The main question considered in this paper is whether or not the repetition of the NCG with a series of short-lived policyholders may bring the insurer the proceeds attainable in the CG.

To simplify the analysis, I shall assume that every policyholder interacts only once with given insurer and that insurance period is short (so there is no discounting within). The assumption that every policyholder plays the game only once may be justified by the possibility to switch to another insurer.Footnote 8 Nota bene, multiple interaction with the same agent does not allow for full efficiency (in the adverse-selection model), because of the problem of renegotiation (see Dionne and Doherty, 1994).

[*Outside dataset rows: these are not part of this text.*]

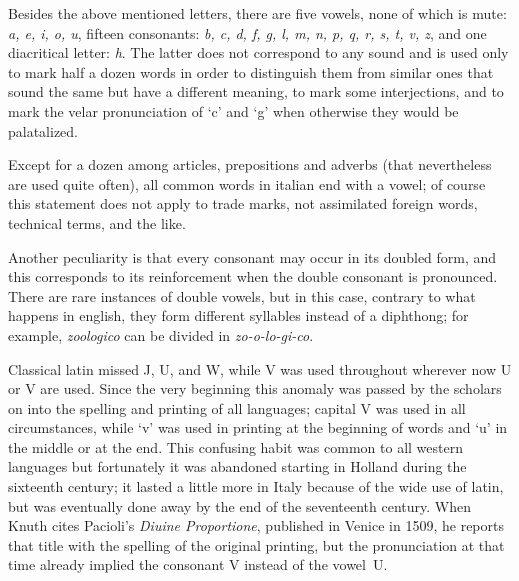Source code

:Besides the above mentioned letters, there are five vowels, none of which is
mute: {\it a, e, i, o, u}, fifteen consonants: {\it b, c, d, f, g, l, m,  n,
p,  q,  r, s, t, v, z}, and one diacritical letter: {\it h}. The latter does
not correspond to any sound and is used only to mark half a dozen  words  in
order  to  distinguish them from similar ones that sound the same but have a
different meaning, to  mark  some  interjections,  and  to  mark  the  velar
pronunciation  of  `c'  and `g' when otherwise they would be palatalized. 

\begin{comment}
In  total  there  are  26  signs,  but,  in  spite  of  the modern times, in
elementary school they keep teaching that the italian alphabet  contains  21
letters;  in  facts  they  are having troubles with the children with exotic
names such as John, Katia, Xenobia, Yuri, Walter and the like; these  names,
due  to  the  influence of the mass media, are now very common (well\dots, I
know just one person named Xenobia, but there are other names containing the
letter `x').
\end{comment}

Except    for  a  dozen  among  articles,  prepositions  and  adverbs  (that
nevertheless are used quite often), all common words in italian end  with  a
vowel;  of  course  this  statement  does  not  apply  to  trade  marks, not
assimilated foreign words, technical terms, and the like.

Another  peculiarity  is that every consonant may occur in its doubled form,
and this corresponds to its  reinforcement  when  the  double  consonant  is
pronounced.  There  are  rare  instances of double vowels, but in this case,
contrary to what happens in english, they form different  syllables  instead
of  a  diphthong;  for  example,  {\it  zoologico}  can  be  divided in {\it
zo-o-lo-gi-co}.

 Classical latin missed J, U, and W, while V was used
throughout wherever now U or V are  used.  Since  the  very  beginning  this
anomaly  was passed by the scholars on into the spelling and printing of all
languages; capital V was used in all circumstances, while `v'  was  used  in
printing at the beginning of words and `u' in the middle or at the end. This
confusing habit was common to all western languages but fortunately  it  was
abandoned  starting  in  Holland  during  the sixteenth century; it lasted a
little more in Italy because of the wide use of latin,  but  was  eventually
done  away by the end of the seventeenth century. When Knuth \cite[reference
106]{knuth} cites Pacioli's {\it Diuine Proportione}, published in Venice in
1509,  he reports that title with the spelling of the original printing, but
the pronunciation at that time already implied the consonant  V  instead  of
the vowel~U.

The policyholder is thus a myopic (or short-lived) player, whereas the insurer, meeting one policyholder in each of an infinite sequence of periods, discounts the future using a factor of δ. This type of situation, where single long-run agent plays with a series of myopic agents, has been analyzed by Fudenberg et al. (1990). The main insight is that a version of folk theorem for these games is more limited than the standard one (Fudenberg et al., 1986). Essentially, as short-run players only care about immediate payoff, they will always best-respond in the stage game, because they cannot be punished thereafter. Further, if, given reaction correspondence of the short-run players, long-run player should make use of a mixed strategy, observability of this strategy (rather than just the actions) is essential. The long-run player's commitment to the mixed strategy is problematic, if deviations cannot be readily observed and punished by short-run players. Under non-observability only “target equilibria” survive, in which the long run player is punished or rewarded as he deviates from the “target” discounted payoff. This makes her indifferent between moves in the support of the postulated equilibrium strategy, yet means that efficiency losses obtain (recall that no punishment is ever needed on the equilibrium path in games with long-run players only, making the standard folk theorem stronger).

Strategies observable

I shall first assume that the (mixed) verification strategy is immediately and perfectly observable. The following proposition asserts that the inefficiency caused by the lack of commitment is removed.

Proposition 3

  • Under full observability for sufficiently high δ, a subgame-perfect (or perfect Bayesian) Nash equilibrium exists in which in every period the insurer chooses CNand pSand policyholders play lawfully.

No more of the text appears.